Anarchy Means Talking to Your Neighbors

The strangest thing about the days immediately following the September 11 attack was a strange sense of unity and community that I felt, even as the nationalism and war fever also began to rage.

I talked to my 80 year old neighbor and held her hand. I talked to another neighbor, a blue collar white tough guy, and he cried openly before me. I said hi to strangers on the street and had substantive conversations with people at the grocery store. A former political rival came up and spontaneously gave me a hug. And these weren’t isolated incidents. According to radio reports, normally tough New York City felt like a small town as strangers comforted and hugged strangers on the subway. This was a feeling of community, of solidarity, of society that most of us have never experienced before.

In many ways, recent events have brought out the worst in people (racist attacks, unquestioning support for Bush, etc.) but something about this crisis also brought out something good.

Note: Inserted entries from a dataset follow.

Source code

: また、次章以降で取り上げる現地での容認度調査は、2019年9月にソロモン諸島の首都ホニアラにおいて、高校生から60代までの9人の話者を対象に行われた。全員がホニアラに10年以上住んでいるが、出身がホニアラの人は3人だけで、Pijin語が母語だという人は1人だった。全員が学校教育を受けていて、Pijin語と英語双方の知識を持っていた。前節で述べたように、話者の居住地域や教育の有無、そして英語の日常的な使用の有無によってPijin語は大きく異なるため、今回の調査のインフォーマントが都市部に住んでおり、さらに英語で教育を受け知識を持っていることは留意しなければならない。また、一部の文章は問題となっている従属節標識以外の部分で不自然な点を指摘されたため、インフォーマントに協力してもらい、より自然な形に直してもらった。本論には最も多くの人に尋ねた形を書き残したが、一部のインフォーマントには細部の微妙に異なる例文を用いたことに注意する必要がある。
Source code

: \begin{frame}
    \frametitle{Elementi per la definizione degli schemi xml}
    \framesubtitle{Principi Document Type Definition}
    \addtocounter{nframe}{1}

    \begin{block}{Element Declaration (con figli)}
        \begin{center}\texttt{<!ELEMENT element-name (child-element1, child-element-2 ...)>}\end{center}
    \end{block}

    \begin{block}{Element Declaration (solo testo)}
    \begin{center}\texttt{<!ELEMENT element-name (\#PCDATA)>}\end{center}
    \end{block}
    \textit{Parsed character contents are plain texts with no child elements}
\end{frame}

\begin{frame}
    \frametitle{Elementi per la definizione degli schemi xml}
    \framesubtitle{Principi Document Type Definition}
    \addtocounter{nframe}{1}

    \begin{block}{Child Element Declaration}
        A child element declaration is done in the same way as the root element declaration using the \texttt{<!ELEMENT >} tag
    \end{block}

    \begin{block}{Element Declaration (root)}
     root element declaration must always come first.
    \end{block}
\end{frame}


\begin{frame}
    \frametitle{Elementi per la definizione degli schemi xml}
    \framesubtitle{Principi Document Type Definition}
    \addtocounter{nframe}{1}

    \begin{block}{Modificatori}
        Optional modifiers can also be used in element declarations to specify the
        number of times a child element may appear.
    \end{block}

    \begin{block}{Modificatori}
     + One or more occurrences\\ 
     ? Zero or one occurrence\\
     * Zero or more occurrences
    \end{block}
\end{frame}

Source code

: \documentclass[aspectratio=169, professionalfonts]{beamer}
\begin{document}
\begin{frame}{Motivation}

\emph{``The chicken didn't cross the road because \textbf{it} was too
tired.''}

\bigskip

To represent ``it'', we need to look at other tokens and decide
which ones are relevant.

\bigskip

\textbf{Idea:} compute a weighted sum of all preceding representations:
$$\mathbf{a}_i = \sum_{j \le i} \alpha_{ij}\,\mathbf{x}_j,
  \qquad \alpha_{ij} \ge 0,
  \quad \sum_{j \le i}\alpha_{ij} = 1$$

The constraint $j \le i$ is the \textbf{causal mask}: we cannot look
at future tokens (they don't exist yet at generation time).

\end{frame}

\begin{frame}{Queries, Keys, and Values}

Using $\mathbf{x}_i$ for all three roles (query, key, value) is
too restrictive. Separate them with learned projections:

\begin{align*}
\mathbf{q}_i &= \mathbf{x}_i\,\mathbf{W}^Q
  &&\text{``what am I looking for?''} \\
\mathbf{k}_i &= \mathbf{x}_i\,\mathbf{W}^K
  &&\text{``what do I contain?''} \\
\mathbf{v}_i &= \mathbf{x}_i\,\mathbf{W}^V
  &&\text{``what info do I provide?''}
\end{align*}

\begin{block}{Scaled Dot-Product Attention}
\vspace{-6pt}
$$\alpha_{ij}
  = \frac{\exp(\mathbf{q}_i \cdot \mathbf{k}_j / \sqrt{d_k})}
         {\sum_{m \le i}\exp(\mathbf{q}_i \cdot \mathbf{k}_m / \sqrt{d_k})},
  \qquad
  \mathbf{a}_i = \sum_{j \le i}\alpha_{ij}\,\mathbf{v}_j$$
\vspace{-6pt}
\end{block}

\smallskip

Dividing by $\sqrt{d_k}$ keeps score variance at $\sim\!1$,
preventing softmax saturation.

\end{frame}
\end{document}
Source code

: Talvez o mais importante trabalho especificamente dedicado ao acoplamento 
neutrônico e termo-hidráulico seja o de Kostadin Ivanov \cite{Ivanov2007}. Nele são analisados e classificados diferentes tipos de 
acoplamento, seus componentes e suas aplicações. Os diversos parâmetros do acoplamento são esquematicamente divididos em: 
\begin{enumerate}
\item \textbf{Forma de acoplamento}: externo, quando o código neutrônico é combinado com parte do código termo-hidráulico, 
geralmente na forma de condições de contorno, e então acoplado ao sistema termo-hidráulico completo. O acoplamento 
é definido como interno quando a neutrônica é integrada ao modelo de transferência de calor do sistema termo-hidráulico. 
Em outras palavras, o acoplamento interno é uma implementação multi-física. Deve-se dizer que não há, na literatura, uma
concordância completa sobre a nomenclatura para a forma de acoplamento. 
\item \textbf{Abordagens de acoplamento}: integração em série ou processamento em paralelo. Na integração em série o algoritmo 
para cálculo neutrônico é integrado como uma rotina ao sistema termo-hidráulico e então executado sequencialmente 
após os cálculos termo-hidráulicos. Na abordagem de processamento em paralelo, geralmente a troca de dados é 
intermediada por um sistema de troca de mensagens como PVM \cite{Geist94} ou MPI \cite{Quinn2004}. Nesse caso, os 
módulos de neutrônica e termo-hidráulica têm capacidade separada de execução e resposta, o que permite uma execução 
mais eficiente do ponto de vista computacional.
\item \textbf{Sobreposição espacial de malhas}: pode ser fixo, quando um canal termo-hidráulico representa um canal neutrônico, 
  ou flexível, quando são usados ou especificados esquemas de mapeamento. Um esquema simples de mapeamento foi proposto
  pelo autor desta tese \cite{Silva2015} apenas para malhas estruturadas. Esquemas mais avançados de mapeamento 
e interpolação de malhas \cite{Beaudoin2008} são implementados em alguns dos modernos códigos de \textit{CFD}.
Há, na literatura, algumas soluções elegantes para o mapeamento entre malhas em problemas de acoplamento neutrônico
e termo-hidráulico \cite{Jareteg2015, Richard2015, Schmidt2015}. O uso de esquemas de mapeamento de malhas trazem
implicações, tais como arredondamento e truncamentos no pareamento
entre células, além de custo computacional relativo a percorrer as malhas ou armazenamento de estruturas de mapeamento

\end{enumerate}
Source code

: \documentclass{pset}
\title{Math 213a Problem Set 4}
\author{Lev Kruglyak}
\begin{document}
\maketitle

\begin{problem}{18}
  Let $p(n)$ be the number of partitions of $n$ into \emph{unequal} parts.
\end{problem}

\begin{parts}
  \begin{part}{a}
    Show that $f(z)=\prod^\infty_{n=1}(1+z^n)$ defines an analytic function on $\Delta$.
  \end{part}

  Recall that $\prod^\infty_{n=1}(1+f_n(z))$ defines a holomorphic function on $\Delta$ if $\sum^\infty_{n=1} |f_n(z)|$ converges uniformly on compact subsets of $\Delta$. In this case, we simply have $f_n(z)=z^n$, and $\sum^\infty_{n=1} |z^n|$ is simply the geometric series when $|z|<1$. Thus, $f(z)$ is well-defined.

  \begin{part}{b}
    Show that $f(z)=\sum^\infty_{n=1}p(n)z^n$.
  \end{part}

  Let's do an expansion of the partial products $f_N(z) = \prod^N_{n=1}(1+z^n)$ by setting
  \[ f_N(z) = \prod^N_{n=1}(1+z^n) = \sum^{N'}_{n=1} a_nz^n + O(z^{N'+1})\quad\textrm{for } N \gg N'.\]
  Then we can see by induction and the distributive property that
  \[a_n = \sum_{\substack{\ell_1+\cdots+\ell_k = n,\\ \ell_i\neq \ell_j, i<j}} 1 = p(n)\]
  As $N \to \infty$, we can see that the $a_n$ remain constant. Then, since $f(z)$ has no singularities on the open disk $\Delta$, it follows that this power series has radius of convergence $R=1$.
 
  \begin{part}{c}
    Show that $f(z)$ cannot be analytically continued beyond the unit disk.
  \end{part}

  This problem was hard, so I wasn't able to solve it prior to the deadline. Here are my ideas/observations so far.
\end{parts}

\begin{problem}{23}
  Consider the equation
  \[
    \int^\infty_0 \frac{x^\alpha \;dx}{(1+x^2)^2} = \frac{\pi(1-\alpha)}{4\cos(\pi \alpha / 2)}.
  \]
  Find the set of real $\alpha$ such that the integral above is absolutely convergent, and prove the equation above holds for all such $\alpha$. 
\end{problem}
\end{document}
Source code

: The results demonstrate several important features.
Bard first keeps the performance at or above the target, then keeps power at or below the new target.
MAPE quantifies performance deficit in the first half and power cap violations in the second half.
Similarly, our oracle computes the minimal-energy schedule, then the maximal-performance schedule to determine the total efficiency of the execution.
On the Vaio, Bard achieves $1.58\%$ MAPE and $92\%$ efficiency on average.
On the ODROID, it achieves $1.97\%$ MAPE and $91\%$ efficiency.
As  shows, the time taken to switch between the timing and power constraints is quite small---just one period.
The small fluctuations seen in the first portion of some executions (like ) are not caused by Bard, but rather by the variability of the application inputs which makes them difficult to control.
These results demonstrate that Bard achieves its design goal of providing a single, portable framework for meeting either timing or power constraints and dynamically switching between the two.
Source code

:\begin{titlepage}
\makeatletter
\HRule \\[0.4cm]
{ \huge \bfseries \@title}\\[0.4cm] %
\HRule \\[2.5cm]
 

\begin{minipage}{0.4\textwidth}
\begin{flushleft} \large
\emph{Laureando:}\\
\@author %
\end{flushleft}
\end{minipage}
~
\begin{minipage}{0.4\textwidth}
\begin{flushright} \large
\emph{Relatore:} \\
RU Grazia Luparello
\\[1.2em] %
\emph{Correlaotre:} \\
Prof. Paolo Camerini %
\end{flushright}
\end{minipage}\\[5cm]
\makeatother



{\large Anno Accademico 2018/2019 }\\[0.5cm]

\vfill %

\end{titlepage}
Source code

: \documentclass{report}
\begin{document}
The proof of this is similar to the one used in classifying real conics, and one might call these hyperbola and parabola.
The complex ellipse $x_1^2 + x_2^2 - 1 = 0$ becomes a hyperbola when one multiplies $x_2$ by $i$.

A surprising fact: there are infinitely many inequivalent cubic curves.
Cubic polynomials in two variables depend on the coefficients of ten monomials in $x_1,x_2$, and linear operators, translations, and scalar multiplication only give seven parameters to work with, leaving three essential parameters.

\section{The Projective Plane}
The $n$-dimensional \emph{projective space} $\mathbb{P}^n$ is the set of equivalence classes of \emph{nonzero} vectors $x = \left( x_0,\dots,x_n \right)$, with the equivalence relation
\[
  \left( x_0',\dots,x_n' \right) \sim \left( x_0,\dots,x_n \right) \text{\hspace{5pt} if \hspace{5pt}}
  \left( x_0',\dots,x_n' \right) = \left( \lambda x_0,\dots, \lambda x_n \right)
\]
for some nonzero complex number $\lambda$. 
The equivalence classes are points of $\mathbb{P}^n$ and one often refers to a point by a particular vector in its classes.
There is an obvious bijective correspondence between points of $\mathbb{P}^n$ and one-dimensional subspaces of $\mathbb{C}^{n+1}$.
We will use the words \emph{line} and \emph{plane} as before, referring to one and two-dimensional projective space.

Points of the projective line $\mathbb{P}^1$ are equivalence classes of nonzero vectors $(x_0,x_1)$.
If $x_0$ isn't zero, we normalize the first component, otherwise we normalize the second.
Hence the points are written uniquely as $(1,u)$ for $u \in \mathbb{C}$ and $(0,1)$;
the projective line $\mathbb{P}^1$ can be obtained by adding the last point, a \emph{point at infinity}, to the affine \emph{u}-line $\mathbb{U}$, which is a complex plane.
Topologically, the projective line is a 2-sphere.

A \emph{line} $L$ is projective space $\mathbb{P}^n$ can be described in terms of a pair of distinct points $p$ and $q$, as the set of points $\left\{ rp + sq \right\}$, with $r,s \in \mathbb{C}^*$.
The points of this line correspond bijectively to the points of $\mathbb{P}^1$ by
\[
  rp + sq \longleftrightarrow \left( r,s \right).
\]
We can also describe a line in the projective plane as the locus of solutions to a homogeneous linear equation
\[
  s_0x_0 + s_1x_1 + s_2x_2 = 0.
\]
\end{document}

It seems to me that the essence of the anarchist society we seek to build would be a spirit of community and spontaneous solidarity and caring from strangers such as some of us experienced right after the attack. We need to remember what that felt like and realize how good it felt. In a future society, these feelings of caring – wanting to take care of other people just because they are other people – wouldn’t rise out of the nationalist impulse “we’re all Americans; we’re all in this together.

Such sentiment would arise out of the realization that we’re all human beings. We’re all in this together here on this planet, and life will be much better if we can love each other and take care of people when they need help.